Alors, voilà : nous sommes à nouveau confrontés, nous, honnêtes gens, à une alternative infernale : le sarkozysme new-look ou le fascisme. Quelle belle alternative infernale !
Cela suffit !!! La démocratie ne consiste pas obliger les électeurs à voter avec un pistolet sur la tempe. Car n’en doutez pas : si on évite la catastrophe en 2022, on ne l’évitera pas en 2027. Car entre les deux, l’Union européenne, une technostructure ordolibérale, des professionnels de la politique prisonniers des lobbies, dont ceux de la chasse, ne céderont rien. Absolument rien.

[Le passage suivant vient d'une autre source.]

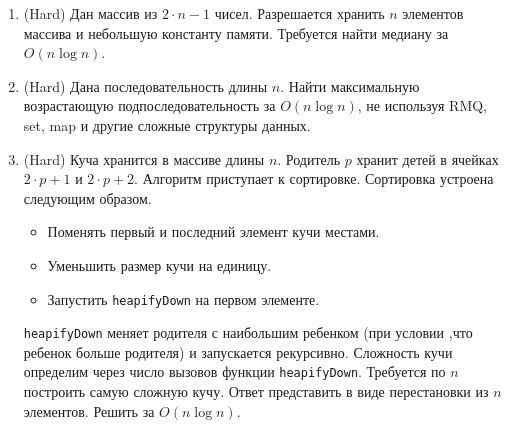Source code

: \begin{enumerate}
  \item (Hard)  Дан массив из $2 \cdot n - 1$ чисел. Разрешается хранить 
	$n$ элементов массива и небольшую константу памяти. Требуется найти 
	медиану за $O(n \log n)$.

  \item (Hard) Дана последовательность длины $n$. Найти максимальную возрастающую 
	подпоследовательность за $O(n \log n)$, не используя RMQ, set, map и 
	другие сложные структуры данных.

  \item (Hard) Куча хранится в массиве длины $n$. Родитель $p$ хранит детей
	в ячейках $2 \cdot p + 1$ и $2 \cdot p + 2$. Алгоритм приступает
	к сортировке. Сортировка устроена следующим образом. 
	\begin{itemize}
	  \item Поменять первый и последний элемент кучи местами.
	  \item Уменьшить размер кучи на единицу.
	  \item Запустить \texttt{heapifyDown} на первом элементе.
	\end{itemize}
	\texttt{heapifyDown} меняет родителя с наибольшим ребенком (при условии
    ,что ребенок больше родителя) и запускается рекурсивно.
	Сложность кучи определим через число вызовов функции \texttt{heapifyDown}.
	Требуется по $n$ построить самую сложную кучу. Ответ представить в виде
	перестановки из $n$ элементов. Решить за $O(n \log n)$.

\end{enumerate}
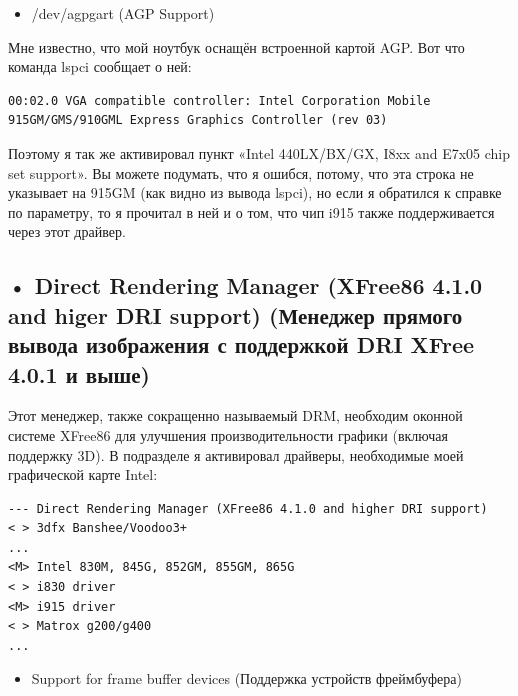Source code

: \documentclass[10pt]{book}
\begin{document}
\begin{itemize}
\item /dev/agpgart (AGP Support)
\end{itemize}

Мне известно, что мой ноутбук оснащён встроенной картой AGP. Вот что команда lspci сообщает о ней:

\vspace{3mm}
\begin{tcolorbox}
\begin{lstlisting}
00:02.0 VGA compatible controller: Intel Corporation Mobile 915GM/GMS/910GML Express Graphics Controller (rev 03)
\end{lstlisting}
\end{tcolorbox}

Поэтому я так же активировал пункт «Intel 440LX/BX/GX, I8xx and E7x05 chip set support». Вы можете подумать, что я ошибся, потому, что эта строка не указывает на 915GM (как видно из вывода lspci), но если я обратился к справке по параметру, то я прочитал в ней и о том, что чип i915 также поддерживается через этот драйвер. 

\subsection{• Direct Rendering Manager (XFree86 4.1.0 and higer DRI support) (Менеджер прямого вывода изображения с поддержкой DRI XFree 4.0.1 и выше)}

Этот менеджер, также сокращенно называемый DRM, необходим оконной системе XFree86 для улучшения производительности графики (включая поддержку 3D). В подразделе я активировал драйверы, необходимые моей графической карте Intel: 

\vspace{3mm}
\begin{tcolorbox}[colback=gray!14!white, colframe=blue!75!blue]
\begin{lstlisting}
--- Direct Rendering Manager (XFree86 4.1.0 and higher DRI support)
< > 3dfx Banshee/Voodoo3+
...
<M> Intel 830M, 845G, 852GM, 855GM, 865G
< > i830 driver
<M> i915 driver
< > Matrox g200/g400
...
\end{lstlisting}
\end{tcolorbox}

\begin{itemize}
\item Support for frame buffer devices (Поддержка устройств фреймбуфера)
\end{itemize}
\end{document}
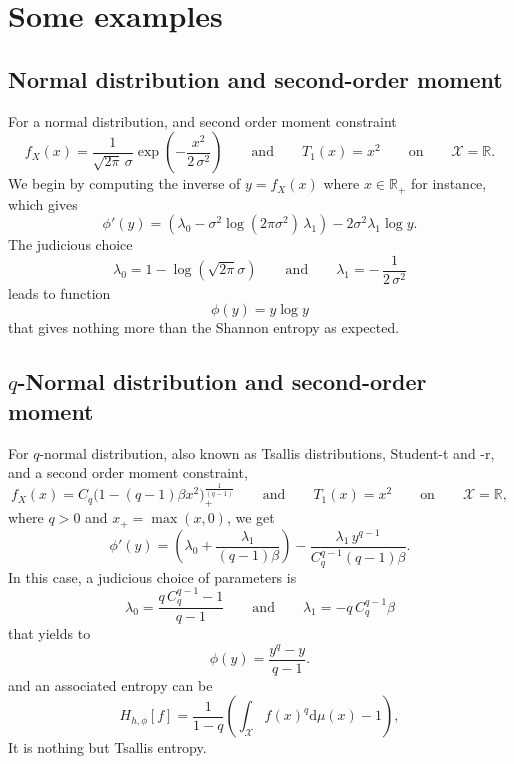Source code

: \documentclass[english]{elsarticle}
\theoremstyle{definition}
\theoremstyle{plain}
\theoremstyle{plain}
\def\dmu{\mathrm{d}\mu}
\def\Rset{\mathbb{R}}
\def\X{\mathcal{X}}
\begin{document}
\section{Some examples}

\label{sec:Examples}




\subsection{Normal distribution and second-order moment}

\label{subsec:NormalSecondOrder}

For a normal distribution, and second order moment constraint 
\[
f_{X}(x)=\frac{1}{\sqrt{2\pi}\,\sigma}\exp\left(-\frac{x^{2}}{2\,\sigma^{2}}\right)\qquad\mbox{and}\qquad T_{1}(x)=x^{2}\qquad\mbox{on}\qquad\X=\Rset.
\]
We begin by computing the inverse of $y=f_{X}(x)$ where $x\in\Rset_{+}$
for instance, which gives 
\[
\phi'(y)=\left(\lambda_{0}-\sigma^{2}\log(2\pi\sigma^{2})\,\lambda_{1}\right)-2\sigma^{2}\lambda_{1}\log y.
\]
The judicious choice 
\[
\lambda_{0}=1-\log(\sqrt{2\pi}\sigma)\qquad\mbox{and}\qquad\lambda_{1}=-\,\frac{1}{2\,\sigma^{2}}
\]
leads to function 
\[
\phi(y)=y\log y
\]
that gives nothing more than the Shannon entropy as expected.




\subsection{$q$-Normal distribution and second-order moment}

\label{subsec:qNormalSecondOrder}

For $q$-normal distribution, also known as Tsallis distributions,
Student-t and -r, and a second order moment constraint, 
\[
f_{X}(x)=C_{q}\Big(1-(q-1)\beta x^{2}\Big)_{\!+}^{\frac{1}{(q-1)}}\qquad\mbox{and}\qquad T_{1}(x)=x^{2}\qquad\mbox{on}\qquad\X=\Rset,
\]
where $q>0$ and $x_{+}=\max(x,0)$, we get 
\[
\phi'(y)=\left(\lambda_{0}+\frac{\lambda_{1}}{(q-1)\beta}\right)-\frac{\lambda_{1}\, y^{q-1}}{C_{q}^{q-1}(q-1)\beta}.
\]
In this case, a judicious choice of parameters is 
\[
\lambda_{0}=\frac{q\, C_{q}^{q-1}-1}{q-1}\qquad\mbox{and}\qquad\lambda_{1}=-q\, C_{q}^{q-1}\beta
\]
that yields to 
\[
\phi(y)=\frac{y^{q}-y}{q-1}.
\]
and an associated entropy can be 
\[
H_{h,\phi}[f]=\frac{1}{1-q}\left(\int_{\X}f(x)^{q}\dmu(x)-1\right),
\]
It is nothing but Tsallis entropy. %
\end{document}
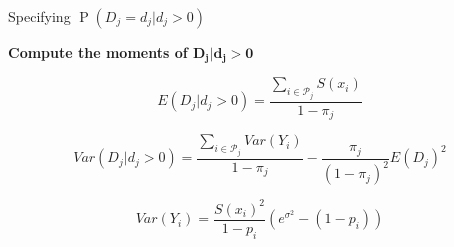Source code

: \documentclass[
  10pt,
  ignorenonframetext,
]{beamer}
\begin{document}
\begin{frame}{Specifying
\(\operatorname{P}\left(D_j=d_{j} \vert d_j > 0 \right)\)}
\protect\hypertarget{specifying-operatornamepleftd_jd_j-vert-d_j-0-right}{}

\normalsize

\textbf{Compute the moments of $\mathbf{D_j\vert d_j > 0}$}

\footnotesize

\[E(D_j \vert d_j > 0)=\frac{\sum_{i \in \mathcal{P}_j} S(x_{i})}{1-\pi_j}\]

\[Var(D_j \vert d_j > 0) = \frac{\sum_{i \in \mathcal{P}_j} Var(Y_{i})}{1-\pi_j} - \frac{\pi_j}{(1-\pi_j)^2}E(D_j)^2\]

\[Var(Y_{i})=\frac{S(x_{i})^2}{1-p_{i}}(e^{\sigma^2}-(1-p_{i}))\]

\vspace{\baselineskip}
\vspace{\baselineskip}

\normalsize


\end{frame}
\end{document}
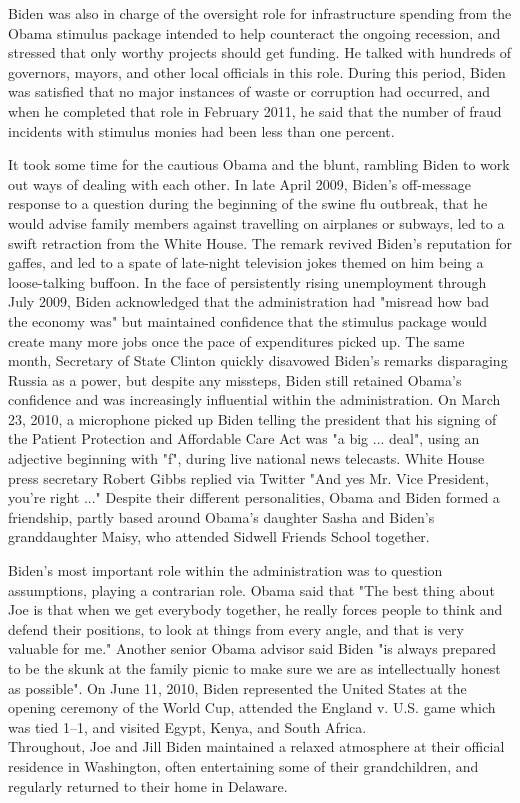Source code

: Biden was also in charge of the oversight role for infrastructure
spending from the Obama stimulus package intended to help counteract the
ongoing recession, and stressed that only worthy projects should get
funding. He talked with hundreds of governors, mayors, and other local
officials in this role. During this period, Biden was satisfied that no
major instances of waste or corruption had occurred, and when he
completed that role in February 2011, he said that the number of fraud
incidents with stimulus monies had been less than one percent.

It took some time for the cautious Obama and the blunt, rambling Biden
to work out ways of dealing with each other. In late April 2009, Biden's
off-message response to a question during the beginning of the swine flu
outbreak, that he would advise family members against travelling on
airplanes or subways, led to a swift retraction from the White House.
The remark revived Biden's reputation for gaffes, and led to a spate of
late-night television jokes themed on him being a loose-talking buffoon.
In the face of persistently rising unemployment through July 2009, Biden
acknowledged that the administration had "misread how bad the economy
was" but maintained confidence that the stimulus package would create
many more jobs once the pace of expenditures picked up. The same month,
Secretary of State Clinton quickly disavowed Biden's remarks disparaging
Russia as a power, but despite any missteps, Biden still retained
Obama's confidence and was increasingly influential within the
administration. On March 23, 2010, a microphone picked up Biden telling
the president that his signing of the Patient Protection and Affordable
Care Act was "a big ... deal", using an adjective beginning with "f",
during live national news telecasts. White House press secretary Robert
Gibbs replied via Twitter "And yes Mr. Vice President, you're right ..."
Despite their different personalities, Obama and Biden formed a
friendship, partly based around Obama's daughter Sasha and Biden's
granddaughter Maisy, who attended Sidwell Friends School together.

Biden's most important role within the administration was to question
assumptions, playing a contrarian role. Obama said that "The best thing
about Joe is that when we get everybody together, he really forces
people to think and defend their positions, to look at things from every
angle, and that is very valuable for me." Another senior Obama advisor
said Biden "is always prepared to be the skunk at the family picnic to
make sure we are as intellectually honest as possible". On June 11,
2010, Biden represented the United States at the opening ceremony of the
World Cup, attended the England v. U.S. game which was tied 1--1, and
visited Egypt, Kenya, and South Africa.\\
Throughout, Joe and Jill Biden maintained a relaxed atmosphere at their
official residence in Washington, often entertaining some of their
grandchildren, and regularly returned to their home in Delaware.

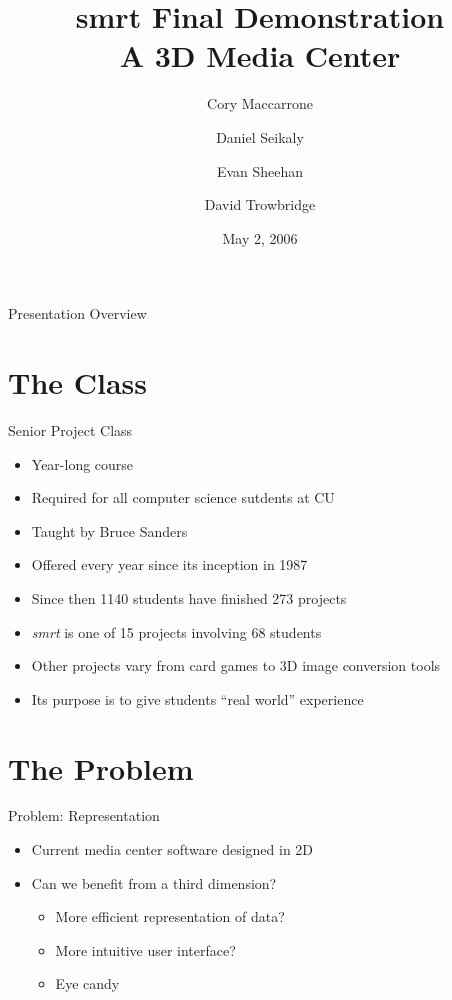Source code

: \documentclass[style=smrt,mode=present,paper=screen]{powerdot}
\title{\huge{\textbf{smrt Final Demonstration}} \\ \small{A 3D Media Center}}
\author {
	Cory Maccarrone
	\and
	Daniel Seikaly
	\and
	Evan Sheehan
	\and
	David Trowbridge
}
\date{May 2, 2006}
\begin{document}
\maketitle


\begin{slide}[toc=,bm=]{Presentation Overview}
{\footnotesize \tableofcontents[content=all]}
\end{slide}


\section[slide=false]{The Class}
\begin{slide}{Senior Project Class}
\begin{itemize}
\item Year-long course
\item Required for all computer science sutdents at CU
\item Taught by Bruce Sanders
\item Offered every year since its inception in 1987
\item Since then 1140 students have finished 273 projects
\item \textit{smrt} is one of 15 projects involving 68 students
\item Other projects vary from card games to 3D image conversion tools
\item Its purpose is to give students ``real world'' experience
\end{itemize}
\end{slide}

\section[slide=false]{The Problem}
\begin{slide}[toc=,bm=]{Problem: Representation}
\begin{itemize}
\item Current media center software designed in 2D \\
\item Can we benefit from a third dimension? \\
\begin{itemize}
	\item More efficient representation of data? \\
	\item More intuitive user interface? \\
	\item Eye candy
\end{itemize}
\end{itemize}
\end{slide}
\end{document}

Chaque échéance électorale devient un chantage voire une menace, menace savamment entretenue par diffusion des idées d’extrême droite tout au long du mandat et mise en scène médiatique moralisante.
Nous croyons souvenir qu’en 2012, le candidat Jean-Luc Mélenchon avait déclaré : « à la fin, ça se finira entre eux et nous ». Le capitalisme néolibéral ne cédera plus rien, car des taux de retour sur investissement à 15 % ne tolèrent aucun contre-pouvoir. Il est même capable de rogner, voire détruire, les libertés publiques et les règles démocratiques. C’est à ce grignotage auquel on assiste depuis plus de dix ans.
L’heure est donc à un choix tragique : démocratie ou McKinsey ?
Les quinze jours qui arrivent vont, par conformisme, nous intim(id)er à voter pour M. McKinsey. Nous avons conscience et ne minimisons pas le danger de l’extrême droite. Cependant, il est très malhonnête d’en faire porter la responsabilité aux électeurs qui voteraient blanc, nul ou s’abstiendraient quand tout le cadre institutionnel et médiatique concourt à cette impasse. Il est encore plus malhonnête intellectuellement et politiquement d’accuser ces derniers d’avoir permis d’élire le Ramassis National alors qu’ils n’ont glissé aucun bulletin de ce parti fasciste dans l’urne. Parce que toutes les élections présidentielles seront à nouveau rythmées par ce vil chantage, nous refusons cette alternative infernale. Pour nous, ce sera la démocratie, et le refus résolu du chantage électoral. Résolument. Lucidement. Responsablement. Nous nous abstenons de participer à cette mascarade électorale sans fin.